Task statement » Among the entries below, count the lines with "Performance" in them and state the total without comment.

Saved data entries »
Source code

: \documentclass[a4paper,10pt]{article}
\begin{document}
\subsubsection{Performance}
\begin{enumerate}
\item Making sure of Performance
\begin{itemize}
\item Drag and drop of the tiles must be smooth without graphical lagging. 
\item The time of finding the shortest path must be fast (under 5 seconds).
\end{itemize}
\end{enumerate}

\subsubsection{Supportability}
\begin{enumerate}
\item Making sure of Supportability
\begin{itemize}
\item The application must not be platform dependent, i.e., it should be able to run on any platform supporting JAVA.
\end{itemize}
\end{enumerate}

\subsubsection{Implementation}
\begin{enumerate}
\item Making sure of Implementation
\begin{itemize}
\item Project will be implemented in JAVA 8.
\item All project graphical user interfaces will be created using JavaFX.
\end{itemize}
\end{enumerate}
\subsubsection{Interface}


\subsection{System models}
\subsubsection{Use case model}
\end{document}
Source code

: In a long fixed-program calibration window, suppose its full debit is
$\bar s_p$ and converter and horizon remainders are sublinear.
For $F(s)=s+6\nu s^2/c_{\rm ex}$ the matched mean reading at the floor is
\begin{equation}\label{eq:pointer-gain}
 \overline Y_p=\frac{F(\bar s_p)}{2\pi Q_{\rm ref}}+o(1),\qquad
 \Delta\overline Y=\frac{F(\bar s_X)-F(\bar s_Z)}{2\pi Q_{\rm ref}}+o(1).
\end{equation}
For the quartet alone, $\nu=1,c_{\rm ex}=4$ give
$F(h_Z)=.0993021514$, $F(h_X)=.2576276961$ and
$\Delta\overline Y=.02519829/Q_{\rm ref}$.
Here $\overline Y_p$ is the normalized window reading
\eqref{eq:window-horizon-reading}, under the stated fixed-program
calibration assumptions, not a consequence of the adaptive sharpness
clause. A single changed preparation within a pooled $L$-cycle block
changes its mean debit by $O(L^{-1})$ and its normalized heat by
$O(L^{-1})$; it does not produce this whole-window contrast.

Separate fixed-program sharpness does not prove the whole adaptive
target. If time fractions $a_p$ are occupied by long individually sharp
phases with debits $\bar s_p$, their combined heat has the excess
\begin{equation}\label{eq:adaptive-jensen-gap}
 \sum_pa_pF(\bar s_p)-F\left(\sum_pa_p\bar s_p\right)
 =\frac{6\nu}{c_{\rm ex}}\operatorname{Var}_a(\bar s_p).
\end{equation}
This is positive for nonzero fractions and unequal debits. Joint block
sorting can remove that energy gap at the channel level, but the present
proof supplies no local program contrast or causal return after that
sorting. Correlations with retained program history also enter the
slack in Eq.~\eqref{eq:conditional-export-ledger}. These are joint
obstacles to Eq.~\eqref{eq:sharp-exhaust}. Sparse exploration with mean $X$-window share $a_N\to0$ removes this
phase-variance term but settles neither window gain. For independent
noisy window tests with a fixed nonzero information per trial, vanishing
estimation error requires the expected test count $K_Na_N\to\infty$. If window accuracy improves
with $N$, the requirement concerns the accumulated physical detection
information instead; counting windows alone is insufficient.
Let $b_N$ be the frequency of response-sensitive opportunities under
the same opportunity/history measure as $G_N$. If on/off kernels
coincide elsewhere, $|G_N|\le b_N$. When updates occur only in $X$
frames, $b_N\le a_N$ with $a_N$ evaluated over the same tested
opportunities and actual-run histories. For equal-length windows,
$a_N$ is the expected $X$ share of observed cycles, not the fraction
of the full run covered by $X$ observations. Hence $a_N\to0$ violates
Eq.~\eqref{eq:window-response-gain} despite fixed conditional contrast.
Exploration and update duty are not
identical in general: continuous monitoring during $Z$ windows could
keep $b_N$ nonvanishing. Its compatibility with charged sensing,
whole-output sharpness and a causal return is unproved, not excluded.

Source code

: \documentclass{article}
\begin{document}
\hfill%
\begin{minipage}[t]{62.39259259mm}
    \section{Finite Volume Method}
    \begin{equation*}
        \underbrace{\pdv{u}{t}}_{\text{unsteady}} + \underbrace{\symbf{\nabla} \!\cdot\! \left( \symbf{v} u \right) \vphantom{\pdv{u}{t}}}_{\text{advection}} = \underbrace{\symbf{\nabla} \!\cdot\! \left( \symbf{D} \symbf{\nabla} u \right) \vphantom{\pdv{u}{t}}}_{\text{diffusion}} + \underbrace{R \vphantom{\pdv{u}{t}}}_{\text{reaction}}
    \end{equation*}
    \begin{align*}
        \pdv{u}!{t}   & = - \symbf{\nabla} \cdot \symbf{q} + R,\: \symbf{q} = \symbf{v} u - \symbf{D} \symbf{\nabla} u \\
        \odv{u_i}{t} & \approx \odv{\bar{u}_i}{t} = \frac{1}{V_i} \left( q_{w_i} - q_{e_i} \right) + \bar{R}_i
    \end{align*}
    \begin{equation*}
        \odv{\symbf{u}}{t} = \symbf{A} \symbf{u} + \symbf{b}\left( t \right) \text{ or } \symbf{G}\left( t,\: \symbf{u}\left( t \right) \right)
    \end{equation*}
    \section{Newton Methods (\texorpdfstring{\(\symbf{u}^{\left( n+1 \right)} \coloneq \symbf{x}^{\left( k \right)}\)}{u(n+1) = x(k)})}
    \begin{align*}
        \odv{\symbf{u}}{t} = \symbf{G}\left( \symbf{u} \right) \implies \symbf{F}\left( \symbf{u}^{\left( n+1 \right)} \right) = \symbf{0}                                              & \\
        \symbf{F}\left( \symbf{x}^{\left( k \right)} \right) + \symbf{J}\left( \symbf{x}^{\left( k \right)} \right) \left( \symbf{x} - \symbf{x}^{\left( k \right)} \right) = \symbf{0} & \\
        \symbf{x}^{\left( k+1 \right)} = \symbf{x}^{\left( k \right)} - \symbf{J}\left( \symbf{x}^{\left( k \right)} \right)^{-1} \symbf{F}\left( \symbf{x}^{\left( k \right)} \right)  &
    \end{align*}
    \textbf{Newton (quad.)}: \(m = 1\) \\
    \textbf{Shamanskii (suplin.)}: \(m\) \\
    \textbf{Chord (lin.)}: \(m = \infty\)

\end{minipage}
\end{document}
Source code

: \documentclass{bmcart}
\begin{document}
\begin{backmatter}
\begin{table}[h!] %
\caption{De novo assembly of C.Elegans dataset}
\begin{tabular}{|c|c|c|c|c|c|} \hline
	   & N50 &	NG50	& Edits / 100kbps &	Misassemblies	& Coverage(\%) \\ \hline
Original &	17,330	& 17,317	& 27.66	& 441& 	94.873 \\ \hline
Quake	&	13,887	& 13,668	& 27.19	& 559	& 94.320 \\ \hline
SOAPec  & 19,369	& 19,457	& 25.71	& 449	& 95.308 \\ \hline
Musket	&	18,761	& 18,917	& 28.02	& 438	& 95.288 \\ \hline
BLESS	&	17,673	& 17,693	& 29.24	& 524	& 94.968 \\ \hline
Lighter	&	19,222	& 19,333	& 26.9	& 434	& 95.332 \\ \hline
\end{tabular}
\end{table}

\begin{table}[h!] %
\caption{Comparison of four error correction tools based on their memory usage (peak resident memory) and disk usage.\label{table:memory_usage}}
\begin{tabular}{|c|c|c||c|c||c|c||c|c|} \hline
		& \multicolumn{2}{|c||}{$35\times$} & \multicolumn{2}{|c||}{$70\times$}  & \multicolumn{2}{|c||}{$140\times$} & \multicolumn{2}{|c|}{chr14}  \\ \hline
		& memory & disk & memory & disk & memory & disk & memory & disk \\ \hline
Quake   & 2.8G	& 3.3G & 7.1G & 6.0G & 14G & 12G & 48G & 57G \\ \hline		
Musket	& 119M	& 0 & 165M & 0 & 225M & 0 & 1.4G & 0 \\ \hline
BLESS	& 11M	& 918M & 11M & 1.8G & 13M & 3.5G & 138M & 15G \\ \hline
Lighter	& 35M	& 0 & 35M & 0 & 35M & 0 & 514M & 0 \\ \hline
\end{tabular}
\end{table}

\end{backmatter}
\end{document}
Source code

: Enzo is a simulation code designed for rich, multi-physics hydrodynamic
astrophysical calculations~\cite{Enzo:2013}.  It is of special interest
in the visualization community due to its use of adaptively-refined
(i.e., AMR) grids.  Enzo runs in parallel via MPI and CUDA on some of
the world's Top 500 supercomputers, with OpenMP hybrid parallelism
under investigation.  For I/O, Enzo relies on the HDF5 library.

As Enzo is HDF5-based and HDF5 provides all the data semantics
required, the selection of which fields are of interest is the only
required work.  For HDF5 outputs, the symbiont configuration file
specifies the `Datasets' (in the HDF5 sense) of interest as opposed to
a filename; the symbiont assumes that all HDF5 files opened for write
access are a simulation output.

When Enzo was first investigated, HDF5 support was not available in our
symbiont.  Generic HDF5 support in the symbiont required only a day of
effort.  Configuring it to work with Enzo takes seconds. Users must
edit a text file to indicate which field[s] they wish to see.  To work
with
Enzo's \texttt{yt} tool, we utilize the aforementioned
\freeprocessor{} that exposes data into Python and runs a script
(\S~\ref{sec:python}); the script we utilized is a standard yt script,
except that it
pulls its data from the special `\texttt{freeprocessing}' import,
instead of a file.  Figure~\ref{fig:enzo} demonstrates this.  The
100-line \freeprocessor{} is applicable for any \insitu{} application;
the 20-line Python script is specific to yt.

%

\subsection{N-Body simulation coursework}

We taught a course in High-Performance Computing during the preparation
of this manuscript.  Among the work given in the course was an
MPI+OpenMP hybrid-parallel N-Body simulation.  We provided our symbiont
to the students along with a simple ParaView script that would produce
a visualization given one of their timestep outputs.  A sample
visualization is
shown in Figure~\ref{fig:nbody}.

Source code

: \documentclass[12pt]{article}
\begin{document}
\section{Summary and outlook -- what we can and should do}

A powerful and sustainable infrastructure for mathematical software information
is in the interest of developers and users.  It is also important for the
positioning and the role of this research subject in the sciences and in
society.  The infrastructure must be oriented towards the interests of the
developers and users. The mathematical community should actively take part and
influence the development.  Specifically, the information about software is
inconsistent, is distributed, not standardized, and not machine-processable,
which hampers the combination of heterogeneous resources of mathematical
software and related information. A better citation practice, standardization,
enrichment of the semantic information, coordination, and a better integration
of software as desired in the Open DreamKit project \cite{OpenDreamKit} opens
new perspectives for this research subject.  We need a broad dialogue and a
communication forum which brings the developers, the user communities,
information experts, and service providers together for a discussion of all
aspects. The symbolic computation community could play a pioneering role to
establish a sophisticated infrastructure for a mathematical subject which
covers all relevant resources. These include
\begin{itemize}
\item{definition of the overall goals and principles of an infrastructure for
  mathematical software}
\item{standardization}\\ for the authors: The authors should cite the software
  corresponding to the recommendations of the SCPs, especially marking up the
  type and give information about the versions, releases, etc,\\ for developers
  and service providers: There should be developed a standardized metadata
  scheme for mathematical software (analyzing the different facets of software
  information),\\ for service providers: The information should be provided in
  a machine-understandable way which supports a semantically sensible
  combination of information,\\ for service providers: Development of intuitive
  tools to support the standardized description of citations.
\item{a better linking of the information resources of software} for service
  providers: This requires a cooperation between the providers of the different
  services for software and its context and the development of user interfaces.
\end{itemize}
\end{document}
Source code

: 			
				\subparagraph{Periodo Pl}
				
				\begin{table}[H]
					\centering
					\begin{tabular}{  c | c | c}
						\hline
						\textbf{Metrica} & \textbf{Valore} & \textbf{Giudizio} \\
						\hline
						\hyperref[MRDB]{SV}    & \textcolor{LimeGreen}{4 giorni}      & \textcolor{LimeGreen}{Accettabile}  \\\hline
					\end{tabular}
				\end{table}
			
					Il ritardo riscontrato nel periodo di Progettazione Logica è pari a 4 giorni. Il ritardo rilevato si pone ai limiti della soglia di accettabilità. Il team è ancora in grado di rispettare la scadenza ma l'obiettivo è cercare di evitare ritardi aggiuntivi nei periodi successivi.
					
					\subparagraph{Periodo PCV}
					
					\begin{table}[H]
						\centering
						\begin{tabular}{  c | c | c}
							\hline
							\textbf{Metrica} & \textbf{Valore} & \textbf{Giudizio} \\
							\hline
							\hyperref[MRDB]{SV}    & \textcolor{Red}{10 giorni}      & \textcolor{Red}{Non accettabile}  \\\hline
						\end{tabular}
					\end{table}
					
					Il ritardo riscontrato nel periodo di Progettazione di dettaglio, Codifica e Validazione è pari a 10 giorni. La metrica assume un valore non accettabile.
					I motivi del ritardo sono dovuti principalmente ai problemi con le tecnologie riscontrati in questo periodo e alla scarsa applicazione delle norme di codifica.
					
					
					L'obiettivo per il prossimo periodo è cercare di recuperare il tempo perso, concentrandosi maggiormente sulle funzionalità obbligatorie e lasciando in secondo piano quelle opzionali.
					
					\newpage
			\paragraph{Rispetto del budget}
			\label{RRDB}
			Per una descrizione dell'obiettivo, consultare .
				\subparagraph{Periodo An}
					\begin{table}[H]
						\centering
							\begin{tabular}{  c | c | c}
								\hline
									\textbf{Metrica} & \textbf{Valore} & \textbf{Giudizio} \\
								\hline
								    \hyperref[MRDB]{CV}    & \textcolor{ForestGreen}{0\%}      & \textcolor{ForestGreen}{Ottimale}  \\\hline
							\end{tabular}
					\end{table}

Task answer » 3